* _ABOUT THIS EXERCISE_
Reproduce the data below in full and exclude every picture.

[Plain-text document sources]
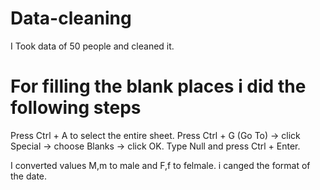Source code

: # Data-cleaning

I Took data of 50 people and cleaned it.

# For filling the blank places i did the following steps
Press Ctrl + A to select the entire sheet.
Press Ctrl + G (Go To) → click Special → choose Blanks → click OK.
Type Null and press Ctrl + Enter.

I converted values M,m to male and F,f to felmale.
i canged the format of the date.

* _EXERCISE RESPONSE_
Source code

: # Data-cleaning

I Took data of 50 people and cleaned it.

# For filling the blank places i did the following steps
Press Ctrl + A to select the entire sheet.
Press Ctrl + G (Go To) → click Special → choose Blanks → click OK.
Type Null and press Ctrl + Enter.

I converted values M,m to male and F,f to felmale.
i canged the format of the date.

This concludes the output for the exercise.